→ PROMPT
Records follow. Copy every line with "rmfamily".

[Collected data entries]
=== Begin Enclosure ===
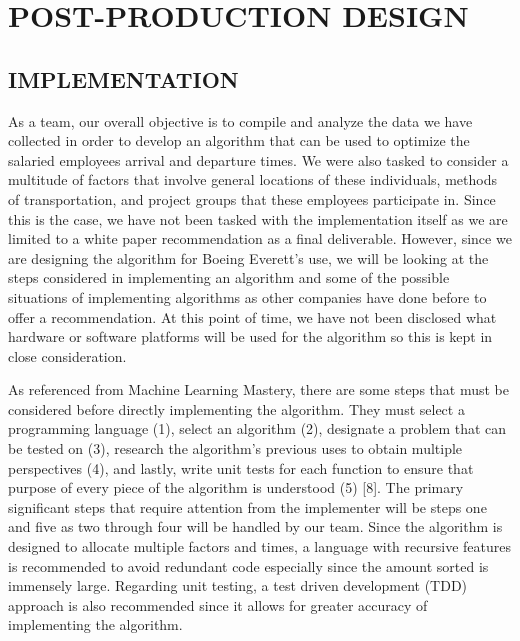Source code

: \documentclass[a4,draftclsnofoot,onecolumn,margin=0.75,10pt]{IEEEtran}
\begin{document}

\clearpage\section[POST-PRODUCTION DESIGN]{\rmfamily\color{black}
POST-PRODUCTION DESIGN}

\subsection[IMPLEMENTATION]{\rmfamily\color{black}
IMPLEMENTATION}
{\color{black}
   As a team, our overall objective is to compile and analyze the data we have collected in order to develop an algorithm that can be used to optimize the salaried employees arrival and departure times. We were also tasked to consider a multitude of factors that involve general locations of these individuals, methods of transportation, and project groups that these employees participate in. Since this is the case, we have not been tasked with the implementation itself as we are limited to a white paper recommendation as a final deliverable. However, since we are designing the algorithm for Boeing Everett's use, we will be looking at the steps considered in implementing an algorithm and some of the possible situations of implementing algorithms as other companies have done before to offer a recommendation. At this point of time, we have not been disclosed what hardware or software platforms will be used for the algorithm so this is kept in close consideration. 
   
   As referenced from Machine Learning Mastery, there are some steps that must be considered before directly implementing the algorithm. They must select a programming language (1), select an algorithm (2), designate a problem that can be tested on (3), research the algorithm's previous uses to obtain multiple perspectives (4), and lastly, write unit tests for each function to ensure that purpose of every piece of the algorithm is understood (5) [8]. The primary significant steps that require attention from the implementer will be steps one and five as two through four will be handled by our team. Since the algorithm is designed to allocate multiple factors and times, a language with recursive features is recommended to avoid redundant code especially since the amount sorted is immensely large. Regarding unit testing, a test driven development (TDD) approach is also recommended since it allows for greater accuracy of implementing the algorithm.
  
}
\end{document}
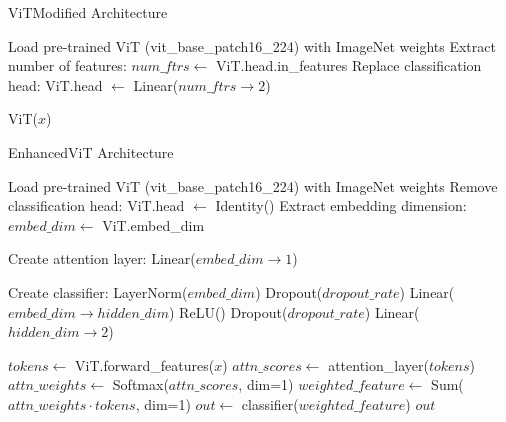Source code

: \documentclass[a4paper,12pt]{article}
\begin{document}
    \begin{algorithm}
        \caption{ViTModified Architecture}
        \begin{algorithmic}[1]
            \State Load pre-trained ViT (vit\_base\_patch16\_224) with ImageNet weights
            \State Extract number of features: $num\_ftrs \gets$ ViT.head.in\_features
            \State Replace classification head: ViT.head $\gets$ Linear($num\_ftrs \to 2$)
        \EndFunction
        
            \State \Return ViT($x$)
        \EndFunction
        \end{algorithmic}
        \end{algorithm}

        \begin{algorithm}
            \caption{EnhancedViT Architecture}
            \begin{algorithmic}[1]
                \State Load pre-trained ViT (vit\_base\_patch16\_224) with ImageNet weights
                \State Remove classification head: ViT.head $\gets$ Identity()
                \State Extract embedding dimension: $embed\_dim \gets$ ViT.embed\_dim
                
                \State Create attention layer:
                \Indent
                    \State Linear($embed\_dim \to 1$)
                \EndIndent
                
                \State Create classifier:
                \Indent
                    \State LayerNorm($embed\_dim$)
                    \State Dropout($dropout\_rate$)
                    \State Linear($embed\_dim \to hidden\_dim$)
                    \State ReLU()
                    \State Dropout($dropout\_rate$)
                    \State Linear($hidden\_dim \to 2$)
                \EndIndent
            \EndFunction
            
                \State $tokens \gets$ ViT.forward\_features($x$) 
                \State $attn\_scores \gets$ attention\_layer($tokens$) 
                \State $attn\_weights \gets$ Softmax($attn\_scores$, dim=1)
                \State $weighted\_feature \gets$ Sum($attn\_weights \cdot tokens$, dim=1)
                \State $out \gets$ classifier($weighted\_feature$)
                \State \Return $out$
            \EndFunction
            \end{algorithmic}
            \end{algorithm}
\end{document}
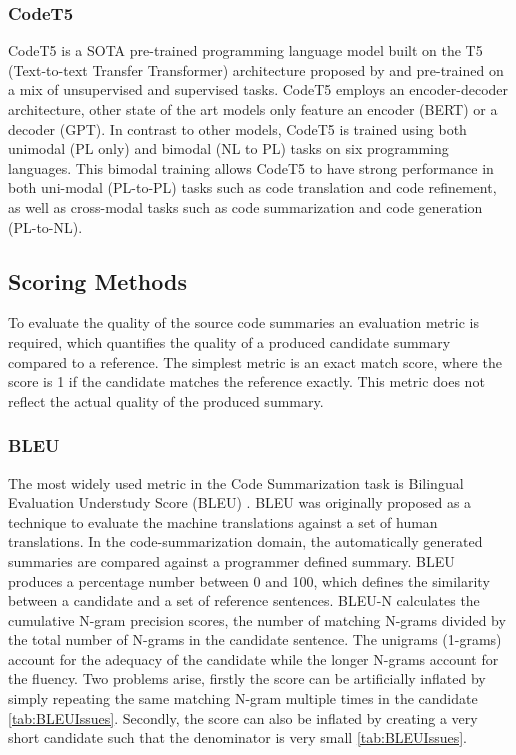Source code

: \subsubsection{CodeT5}
CodeT5 is a SOTA pre-trained programming language model built on the T5 (Text-to-text Transfer Transformer) architecture proposed by \citeauthor{CodeT5} and pre-trained on a mix of unsupervised and supervised tasks. CodeT5 employs an encoder-decoder architecture, other state of the art models only feature an encoder (BERT) or a decoder (GPT).
In contrast to other models, CodeT5 is trained using both unimodal (PL only) and bimodal (NL to PL) tasks on six programming languages. This bimodal training allows CodeT5 to have strong performance in both uni-modal (PL-to-PL) tasks such as code translation and code refinement, as well as cross-modal tasks such as code summarization and code generation (PL-to-NL).

\subsection{Scoring Methods}
To evaluate the quality of the source code summaries an evaluation metric is required, which quantifies the quality of a produced candidate summary compared to a reference. The simplest metric is an exact match score, where the score is 1 if the candidate matches the reference exactly. This metric does not reflect the actual quality of the produced summary.

\subsubsection{BLEU}
The most widely used metric in the Code Summarization task is Bilingual Evaluation Understudy Score (BLEU) \cite{evaluationSummarization}. BLEU was originally proposed as a technique to evaluate the machine translations against a set of human translations. In the code-summarization domain, the automatically generated summaries are compared against a programmer defined summary. 
BLEU produces a percentage number between 0 and 100, which defines the similarity between a candidate and a set of reference sentences. BLEU-N calculates the cumulative N-gram precision scores, the number of matching N-grams divided by the total number of N-grams in the candidate sentence. The unigrams (1-grams) account for the adequacy of the candidate while the longer N-grams account for the fluency. 
Two problems arise, firstly the score can be artificially inflated by simply repeating the same matching N-gram multiple times in the candidate \ref{tab:BLEUIssues}. Secondly, the score can also be inflated by creating a very short candidate such that the denominator is very small \ref{tab:BLEUIssues}.

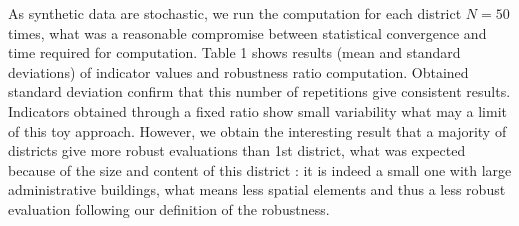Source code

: \documentclass[runningheads,a4paper]{llncs2e/llncs}
\begin{document}
As synthetic data are stochastic, we run the computation for each district $N=50$ times, what was a reasonable compromise between statistical convergence and time required for computation. Table 1 shows results (mean and standard deviations) of indicator values and robustness ratio computation. Obtained standard deviation confirm that this number of repetitions give consistent results. Indicators obtained through a fixed ratio show small variability what may a limit of this toy approach. However, we obtain the interesting result that a majority of districts give more robust evaluations than 1st district, what was expected because of the size and content of this district : it is indeed a small one with large administrative buildings, what means less spatial elements and thus a less robust evaluation following our definition of the robustness.






\end{document}
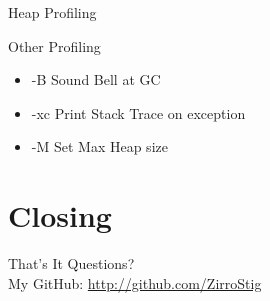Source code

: \begin{frame}[t]{Heap Profiling}
\end{frame}

\begin{frame}[t]{Other Profiling}
    \begin{itemize}[<+->]
        \item \alert{-B} Sound Bell at GC
        \item \alert{-xc} Print Stack Trace on exception
        \item \alert{-M} Set Max Heap size
    \end{itemize}
\end{frame}

\section{Closing}
\begin{frame}[t]{That's It}
    Questions? \\
    My GitHub: \url{http://github.com/ZirroStig}
\end{frame}


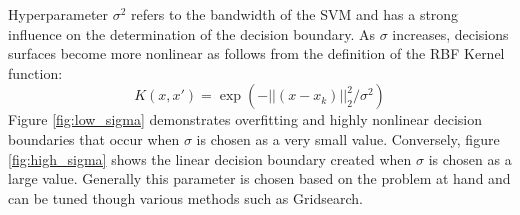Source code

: \documentclass{article}
\begin{document}
        Hyperparameter $\sigma^2$ refers to the bandwidth of the SVM and has a strong influence on the determination of the decision boundary. As $\sigma$ increases, decisions surfaces become more nonlinear as follows from the definition of the RBF Kernel function: 
        \begin{equation}
            K(x,x') = \exp (-||(x-x_k)||_2^2 / \sigma^2)
        \end{equation}
        Figure \ref{fig:low_sigma} demonstrates overfitting and highly nonlinear decision boundaries that occur when $\sigma$ is chosen as a very small value. Conversely, figure \ref{fig:high_sigma} shows the linear decision boundary created when $\sigma$ is chosen as a large value. Generally this parameter is chosen based on the problem at hand and can be tuned though various methods such as Gridsearch. 
\end{document}
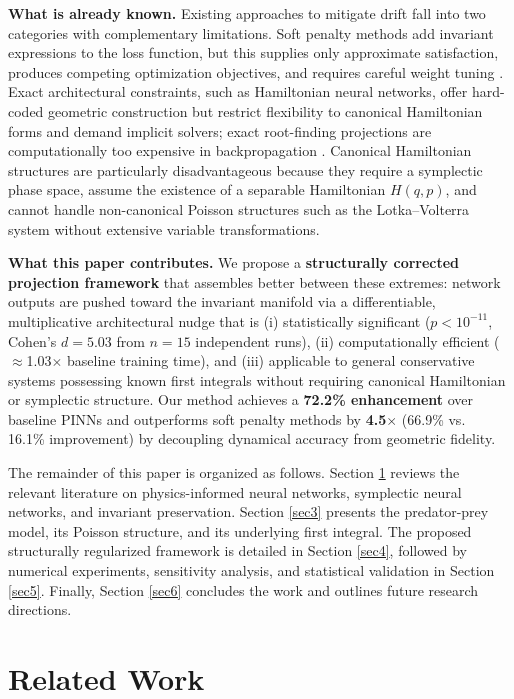 \documentclass[pdflatex,sn-mathphys-num]{sn-jnl}
\theoremstyle{thmstyleone}%
\theoremstyle{thmstyletwo}%
\theoremstyle{thmstylethree}%
\providecommand{\vs}{vs.\ }
\begin{document}
	\textbf{What is already known.} Existing approaches to mitigate drift fall into two categories with complementary limitations. Soft penalty methods add invariant expressions to the loss function, but this supplies only approximate satisfaction, produces competing optimization objectives, and requires careful weight tuning \cite{jagtap2020conservative,jin2020conservative}. Exact architectural constraints, such as Hamiltonian neural networks, offer hard-coded geometric construction but restrict flexibility to canonical Hamiltonian forms and demand implicit solvers; exact root-finding projections are computationally too expensive in backpropagation \cite{greydanus2019hamiltonian}. Canonical Hamiltonian structures are particularly disadvantageous because they require a symplectic phase space, assume the existence of a separable Hamiltonian $H(q,p)$, and cannot handle non-canonical Poisson structures such as the Lotka--Volterra system without extensive variable transformations.
	
	\textbf{What this paper contributes.} We propose a \textbf{structurally corrected projection framework} that assembles better between these extremes: network outputs are pushed toward the invariant manifold via a differentiable, multiplicative architectural nudge that is (i) statistically significant ($p < 10^{-11}$, Cohen's $d = 5.03$ from $n=15$ independent runs), (ii) computationally efficient ($\approx$1.03$\times$ baseline training time), and (iii) applicable to general conservative systems possessing known first integrals without requiring canonical Hamiltonian or symplectic structure. Our method achieves a \textbf{72.2\% enhancement} over baseline PINNs and outperforms soft penalty methods by \textbf{4.5$\times$} (66.9\% \vs{} 16.1\% improvement) by decoupling dynamical accuracy from geometric fidelity.
	
	The remainder of this paper is organized as follows. Section \ref{sec2} reviews the relevant literature on physics-informed neural networks, symplectic neural networks, and invariant preservation. Section \ref{sec3} presents the predator-prey model, its Poisson structure, and its underlying first integral. The proposed structurally regularized framework is detailed in Section \ref{sec4}, followed by numerical experiments, sensitivity analysis, and statistical validation in Section \ref{sec5}. Finally, Section \ref{sec6} concludes the work and outlines future research directions.
	
	\section{Related Work}\label{sec2}
	
\end{document}
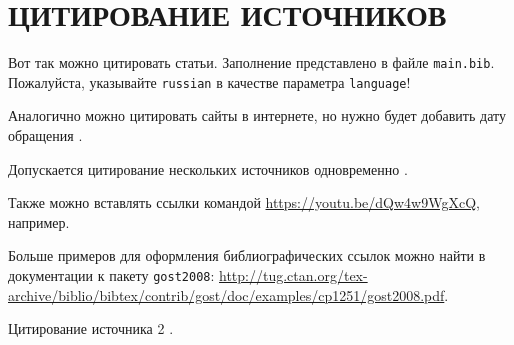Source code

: \section{ЦИТИРОВАНИЕ ИСТОЧНИКОВ}

Вот так \cite{Article} можно цитировать статьи. 
Заполнение представлено в файле \texttt{main.bib}. 
Пожалуйста, указывайте \texttt{russian} в качестве параметра \texttt{language}!

Аналогично можно цитировать сайты в интернете, но нужно будет добавить 
дату обращения \cite{Wikipedia}.

Допускается цитирование нескольких источников одновременно \cite{cite_1_2, cite_1_15, cite_1_16}.

Также можно вставлять ссылки командой \url{https://youtu.be/dQw4w9WgXcQ}, например.

Больше примеров для оформления библиографических ссылок можно найти в 
документации к пакету \texttt{gost2008}: 
\url{http://tug.ctan.org/tex-archive/biblio/bibtex/contrib/gost/doc/examples/cp1251/gost2008.pdf}.

Цитирование источника 2 \cite{cite_1_11}.

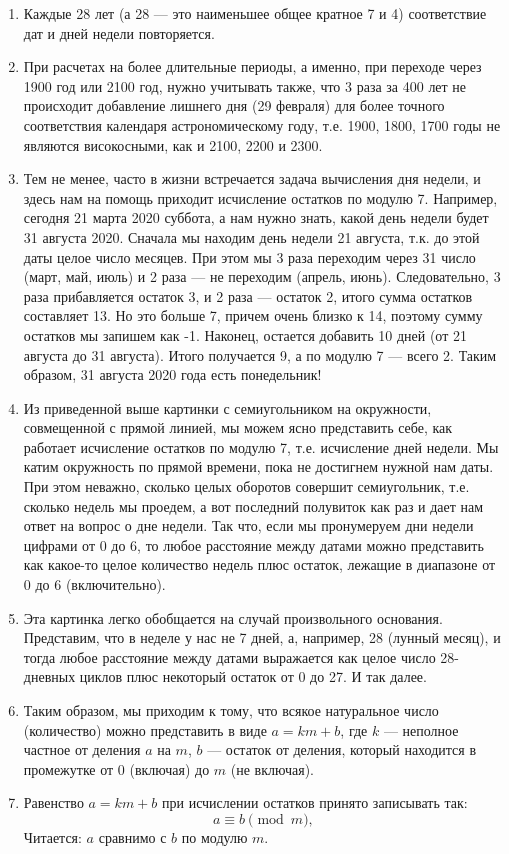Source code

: \begin{enumerate}
\item Каждые 28 лет (а 28 --- это наименьшее общее кратное 7 и 4) соответствие дат и дней недели повторяется.
\item При расчетах на более длительные периоды, а именно, при переходе через 1900 год или 2100 год, нужно учитывать также, что 3 раза за 400 лет не происходит добавление лишнего дня (29 февраля) для более точного соответствия календаря астрономическому году, т.е. 1900, 1800, 1700 годы не являются високосными, как и 2100, 2200 и 2300.
\item Тем не менее, часто в жизни встречается задача вычисления дня недели, и здесь нам на помощь приходит исчисление остатков по модулю 7. Например, сегодня 21 марта 2020 суббота, а нам нужно знать, какой день недели будет 31 августа 2020. Сначала мы находим день недели 21 августа, т.к. до этой даты целое число месяцев. При этом мы 3 раза переходим через 31 число (март, май, июль) и 2 раза --- не переходим (апрель, июнь). Следовательно, 3 раза прибавляется остаток 3, и 2 раза --- остаток 2, итого сумма остатков составляет 13. Но это больше 7, причем очень близко к 14, поэтому сумму остатков мы запишем как -1. Наконец, остается добавить 10 дней (от 21 августа до 31 августа). Итого получается 9, а по модулю 7 --- всего 2. Таким образом, 31 августа 2020 года есть понедельник!
\item Из приведенной выше картинки с семиугольником на окружности, совмещенной с прямой линией, мы можем ясно представить себе, как работает исчисление остатков по модулю 7, т.е. исчисление дней недели. Мы катим окружность по прямой времени, пока не достигнем нужной нам даты. При этом неважно, сколько целых оборотов совершит семиугольник, т.е. сколько недель мы проедем, а вот последний полувиток как раз и дает нам ответ на вопрос о дне недели. Так что, если мы пронумеруем дни недели цифрами от 0 до 6, то любое расстояние между датами можно представить как какое-то целое количество недель плюс остаток, лежащие в диапазоне от 0 до 6 (включительно).
\item Эта картинка легко обобщается на случай произвольного основания. Представим, что в неделе у нас не 7 дней, а, например, 28 (лунный месяц), и тогда любое расстояние между датами выражается как целое число 28-дневных циклов плюс некоторый остаток от 0 до 27. И так далее.
\item Таким образом, мы приходим к тому, что всякое натуральное число (количество) можно представить в виде $a=km+b$, где $k$ --- неполное частное от деления $a$ на $m$, $b$ --- остаток от деления, который находится в промежутке от 0 (включая) до $m$ (не включая).
\item Равенство $a=km+b$ при исчислении остатков принято записывать так:
$$
a\equiv b\pmod m,
$$
Читается: $a$ сравнимо с $b$ по модулю $m$.


\end{enumerate}
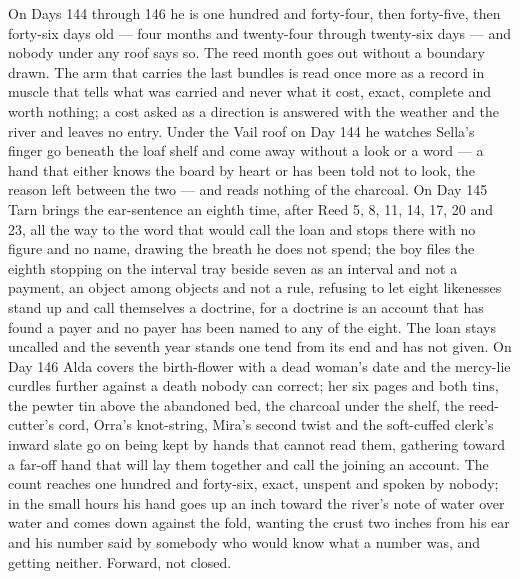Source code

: \documentclass{design/chronicle}
\begin{document}
{On Days 144 through 146 he is one hundred and forty-four, then forty-five, then forty-six days old — four months and twenty-four through twenty-six days — and nobody under any roof says so. The reed month goes out without a boundary drawn. The arm that carries the last bundles is read once more as a record in muscle that tells what was carried and never what it cost, exact, complete and worth nothing; a cost asked as a direction is answered with the weather and the river and leaves no entry. Under the Vail roof on Day 144 he watches Sella’s finger go beneath the loaf shelf and come away without a look or a word — a hand that either knows the board by heart or has been told not to look, the reason left between the two — and reads nothing of the charcoal. On Day 145 Tarn brings the ear-sentence an eighth time, after Reed 5, 8, 11, 14, 17, 20 and 23, all the way to the word that would call the loan and stops there with no figure and no name, drawing the breath he does not spend; the boy files the eighth stopping on the interval tray beside seven as an interval and not a payment, an object among objects and not a rule, refusing to let eight likenesses stand up and call themselves a doctrine, for a doctrine is an account that has found a payer and no payer has been named to any of the eight. The loan stays uncalled and the seventh year stands one tend from its end and has not given. On Day 146 Alda covers the birth-flower with a dead woman’s date and the mercy-lie curdles further against a death nobody can correct; her six pages and both tins, the pewter tin above the abandoned bed, the charcoal under the shelf, the reed-cutter’s cord, Orra’s knot-string, Mira’s second twist and the soft-cuffed clerk’s inward slate go on being kept by hands that cannot read them, gathering toward a far-off hand that will lay them together and call the joining an account. The count reaches one hundred and forty-six, exact, unspent and spoken by nobody; in the small hours his hand goes up an inch toward the river’s note of water over water and comes down against the fold, wanting the crust two inches from his ear and his number said by somebody who would know what a number was, and getting neither. Forward, not closed.

}
\end{document}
=== End Enclosure ===
→ TASK RESPONSE
\clearpage\section[POST-PRODUCTION DESIGN]{\rmfamily\color{black}
\subsection[IMPLEMENTATION]{\rmfamily\color{black}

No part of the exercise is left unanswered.